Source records
+ + + +
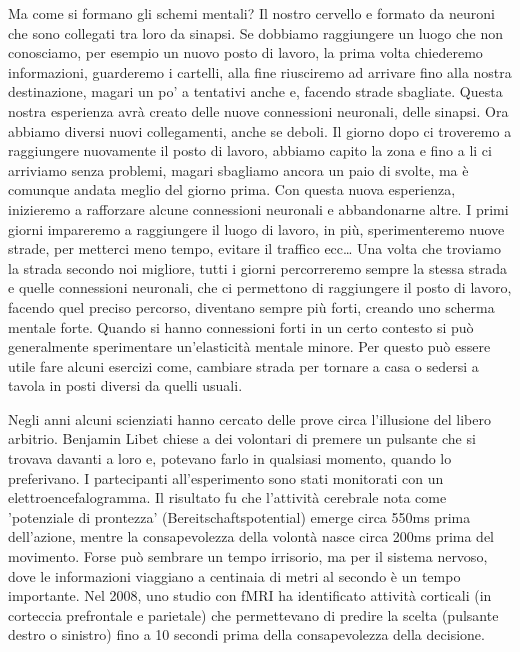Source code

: \documentclass[12pt]{book} %
\begin{document}
Ma come si formano gli schemi mentali? Il nostro cervello e formato da neuroni che sono collegati tra loro da sinapsi. Se dobbiamo
raggiungere un luogo che non conosciamo, per esempio un nuovo posto di lavoro, la prima volta chiederemo informazioni,
guarderemo i cartelli, alla fine riusciremo ad arrivare fino alla nostra destinazione, magari un po' a tentativi anche
e, facendo strade sbagliate. Questa nostra esperienza avrà creato delle nuove connessioni neuronali, delle sinapsi. Ora
abbiamo diversi nuovi collegamenti, anche se deboli. Il giorno dopo ci troveremo a raggiungere nuovamente il posto di
lavoro, abbiamo capito la zona e fino a li ci arriviamo senza problemi, magari sbagliamo ancora un paio di svolte, ma è
comunque andata meglio del giorno prima. Con questa nuova esperienza, inizieremo a rafforzare alcune connessioni
neuronali e abbandonarne altre. I primi giorni impareremo a raggiungere il luogo di lavoro, in più, sperimenteremo
nuove strade, per metterci meno tempo, evitare il traffico ecc… Una volta che troviamo la strada secondo noi migliore,
tutti i giorni percorreremo sempre la stessa strada e quelle connessioni neuronali, che ci permettono di raggiungere il
posto di lavoro, facendo quel preciso percorso, diventano sempre più forti, creando uno scherma mentale forte. Quando
si hanno connessioni forti in un certo contesto si può generalmente sperimentare un'elasticità mentale minore. Per questo può essere utile fare alcuni esercizi come,
cambiare strada per tornare a casa o sedersi a tavola in posti diversi da quelli usuali.

Negli anni alcuni scienziati hanno cercato delle prove circa l'illusione del libero arbitrio.
Benjamin Libet chiese a dei volontari di premere un pulsante che si trovava davanti a loro e, potevano farlo in
qualsiasi momento, quando lo preferivano. I partecipanti all'esperimento sono stati monitorati con
un elettroencefalogramma. Il risultato fu che l'attività cerebrale nota come 'potenziale di prontezza' (Bereitschaftspotential) emerge circa 550ms prima dell’azione, mentre la consapevolezza della volontà nasce circa 200ms prima del movimento.
Forse può sembrare un tempo irrisorio, ma per il sistema nervoso, dove le informazioni viaggiano a centinaia di metri
al secondo è un tempo importante. Nel 2008, uno studio con fMRI ha identificato attività corticali (in corteccia prefrontale e parietale) che permettevano di predire la scelta (pulsante destro o sinistro) fino a 10 secondi prima della consapevolezza della decisione.
 
\end{document}
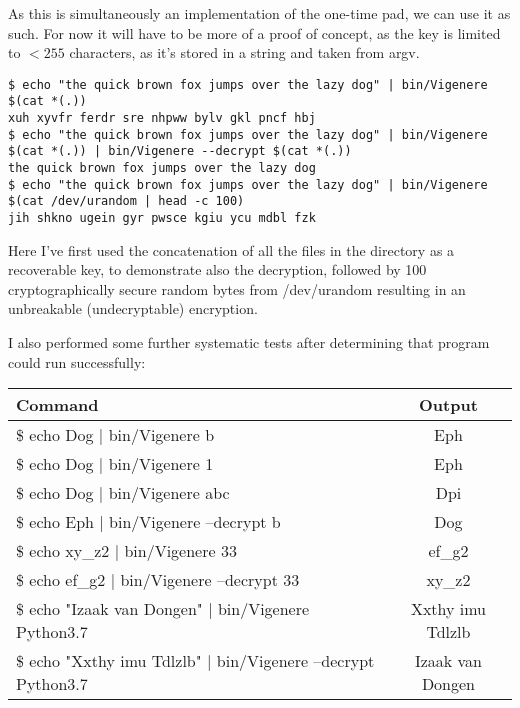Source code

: \documentclass{article}
\newcommand\Tstrut{\rule{0pt}{2.6ex}}       %
\newcommand\Bstrut{\rule[-0.9ex]{0pt}{0pt}} %
\newcommand{\TBstrut}{\Tstrut\Bstrut} %
\begin{document}
    As this is simultaneously an implementation of the one-time pad, we can use
    it as such. For now it will have to be more of a proof of concept, as the
    key is limited to $< 255$ characters, as it's stored in a string and taken
    from argv.

\begin{lstlisting}[caption=Using the Vigen\`ere program for a one-time pad]
$ echo "the quick brown fox jumps over the lazy dog" | bin/Vigenere $(cat *(.))
xuh xyvfr ferdr sre nhpww bylv gkl pncf hbj
$ echo "the quick brown fox jumps over the lazy dog" | bin/Vigenere $(cat *(.)) | bin/Vigenere --decrypt $(cat *(.))
the quick brown fox jumps over the lazy dog
$ echo "the quick brown fox jumps over the lazy dog" | bin/Vigenere $(cat /dev/urandom | head -c 100)
jih shkno ugein gyr pwsce kgiu ycu mdbl fzk
\end{lstlisting}
\iffalse $ \fi %

    Here I've first used the concatenation of all the files in the directory as
    a recoverable key, to demonstrate also the decryption, followed by 100
    cryptographically secure random bytes from /dev/urandom resulting in an
    unbreakable (undecryptable) encryption.

    I also performed some further systematic tests after determining that
    program could run successfully:

	\begin{center}
		\begin{tabular}{||l | c||} 
		\hline
		Command & Output \TBstrut\\
		\hline\hline
        \$ echo Dog | bin/Vigenere b & Eph \Tstrut\\
        \$ echo Dog | bin/Vigenere 1 & Eph \\
        \$ echo Dog | bin/Vigenere abc & Dpi \\
        \$ echo Eph | bin/Vigenere --decrypt b & Dog \\
        \$ echo xy\_z2 | bin/Vigenere 33 & ef\_g2 \\
        \$ echo ef\_g2 | bin/Vigenere --decrypt 33 & xy\_z2 \\
        \$ echo "Izaak van Dongen" | bin/Vigenere Python3.7 & Xxthy imu Tdlzlb \\
        \$ echo "Xxthy imu Tdlzlb" | bin/Vigenere --decrypt Python3.7 & Izaak van Dongen \Bstrut\\
        \hline
	\end{tabular}
	\end{center}
\end{document}
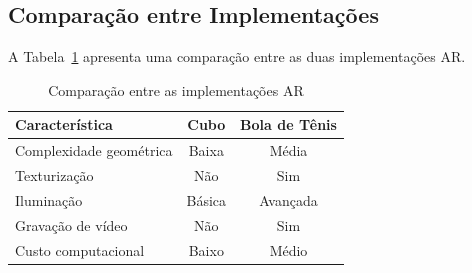 \subsection{Comparação entre Implementações}

A Tabela~\ref{tab:comparacao} apresenta uma comparação entre as duas implementações AR.

\begin{table}[H]
    \centering
    \begin{tabular}{lcc}
        \toprule
        \textbf{Característica} & \textbf{Cubo} & \textbf{Bola de Tênis} \\
        \midrule
        Complexidade geométrica & Baixa & Média \\
        Texturização & Não & Sim \\
        Iluminação & Básica & Avançada \\
        Gravação de vídeo & Não & Sim \\
        Custo computacional & Baixo & Médio \\
        \bottomrule
    \end{tabular}
    \caption{Comparação entre as implementações AR}
    \label{tab:comparacao}
\end{table}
+ + + +
▸ Task goal: Extract the text of all the records above verbatim, excluding pictures.

▸ Task result:
Source code

: \documentclass[12pt]{book} %
\begin{document}
Ma come si formano gli schemi mentali? Il nostro cervello e formato da neuroni che sono collegati tra loro da sinapsi. Se dobbiamo
raggiungere un luogo che non conosciamo, per esempio un nuovo posto di lavoro, la prima volta chiederemo informazioni,
guarderemo i cartelli, alla fine riusciremo ad arrivare fino alla nostra destinazione, magari un po' a tentativi anche
e, facendo strade sbagliate. Questa nostra esperienza avrà creato delle nuove connessioni neuronali, delle sinapsi. Ora
abbiamo diversi nuovi collegamenti, anche se deboli. Il giorno dopo ci troveremo a raggiungere nuovamente il posto di
lavoro, abbiamo capito la zona e fino a li ci arriviamo senza problemi, magari sbagliamo ancora un paio di svolte, ma è
comunque andata meglio del giorno prima. Con questa nuova esperienza, inizieremo a rafforzare alcune connessioni
neuronali e abbandonarne altre. I primi giorni impareremo a raggiungere il luogo di lavoro, in più, sperimenteremo
nuove strade, per metterci meno tempo, evitare il traffico ecc… Una volta che troviamo la strada secondo noi migliore,
tutti i giorni percorreremo sempre la stessa strada e quelle connessioni neuronali, che ci permettono di raggiungere il
posto di lavoro, facendo quel preciso percorso, diventano sempre più forti, creando uno scherma mentale forte. Quando
si hanno connessioni forti in un certo contesto si può generalmente sperimentare un'elasticità mentale minore. Per questo può essere utile fare alcuni esercizi come,
cambiare strada per tornare a casa o sedersi a tavola in posti diversi da quelli usuali.

Negli anni alcuni scienziati hanno cercato delle prove circa l'illusione del libero arbitrio.
Benjamin Libet chiese a dei volontari di premere un pulsante che si trovava davanti a loro e, potevano farlo in
qualsiasi momento, quando lo preferivano. I partecipanti all'esperimento sono stati monitorati con
un elettroencefalogramma. Il risultato fu che l'attività cerebrale nota come 'potenziale di prontezza' (Bereitschaftspotential) emerge circa 550ms prima dell’azione, mentre la consapevolezza della volontà nasce circa 200ms prima del movimento.
Forse può sembrare un tempo irrisorio, ma per il sistema nervoso, dove le informazioni viaggiano a centinaia di metri
al secondo è un tempo importante. Nel 2008, uno studio con fMRI ha identificato attività corticali (in corteccia prefrontale e parietale) che permettevano di predire la scelta (pulsante destro o sinistro) fino a 10 secondi prima della consapevolezza della decisione.
 
\end{document}
Source code

: \documentclass{article}
\newcommand\Tstrut{\rule{0pt}{2.6ex}}       %
\newcommand\Bstrut{\rule[-0.9ex]{0pt}{0pt}} %
\newcommand{\TBstrut}{\Tstrut\Bstrut} %
\begin{document}
    As this is simultaneously an implementation of the one-time pad, we can use
    it as such. For now it will have to be more of a proof of concept, as the
    key is limited to $< 255$ characters, as it's stored in a string and taken
    from argv.

\begin{lstlisting}[caption=Using the Vigen\`ere program for a one-time pad]
$ echo "the quick brown fox jumps over the lazy dog" | bin/Vigenere $(cat *(.))
xuh xyvfr ferdr sre nhpww bylv gkl pncf hbj
$ echo "the quick brown fox jumps over the lazy dog" | bin/Vigenere $(cat *(.)) | bin/Vigenere --decrypt $(cat *(.))
the quick brown fox jumps over the lazy dog
$ echo "the quick brown fox jumps over the lazy dog" | bin/Vigenere $(cat /dev/urandom | head -c 100)
jih shkno ugein gyr pwsce kgiu ycu mdbl fzk
\end{lstlisting}
\iffalse $ \fi %

    Here I've first used the concatenation of all the files in the directory as
    a recoverable key, to demonstrate also the decryption, followed by 100
    cryptographically secure random bytes from /dev/urandom resulting in an
    unbreakable (undecryptable) encryption.

    I also performed some further systematic tests after determining that
    program could run successfully:

	\begin{center}
		\begin{tabular}{||l | c||} 
		\hline
		Command & Output \TBstrut\\
		\hline\hline
        \$ echo Dog | bin/Vigenere b & Eph \Tstrut\\
        \$ echo Dog | bin/Vigenere 1 & Eph \\
        \$ echo Dog | bin/Vigenere abc & Dpi \\
        \$ echo Eph | bin/Vigenere --decrypt b & Dog \\
        \$ echo xy\_z2 | bin/Vigenere 33 & ef\_g2 \\
        \$ echo ef\_g2 | bin/Vigenere --decrypt 33 & xy\_z2 \\
        \$ echo "Izaak van Dongen" | bin/Vigenere Python3.7 & Xxthy imu Tdlzlb \\
        \$ echo "Xxthy imu Tdlzlb" | bin/Vigenere --decrypt Python3.7 & Izaak van Dongen \Bstrut\\
        \hline
	\end{tabular}
	\end{center}
\end{document}
 \subsection{Comparação entre Implementações}

A Tabela~\ref{tab:comparacao} apresenta uma comparação entre as duas implementações AR.

\begin{table}[H]
    \centering
    \begin{tabular}{lcc}
        \toprule
        \textbf{Característica} & \textbf{Cubo} & \textbf{Bola de Tênis} \\
        \midrule
        Complexidade geométrica & Baixa & Média \\
        Texturização & Não & Sim \\
        Iluminação & Básica & Avançada \\
        Gravação de vídeo & Não & Sim \\
        Custo computacional & Baixo & Médio \\
        \bottomrule
    \end{tabular}
    \caption{Comparação entre as implementações AR}
    \label{tab:comparacao}
\end{table}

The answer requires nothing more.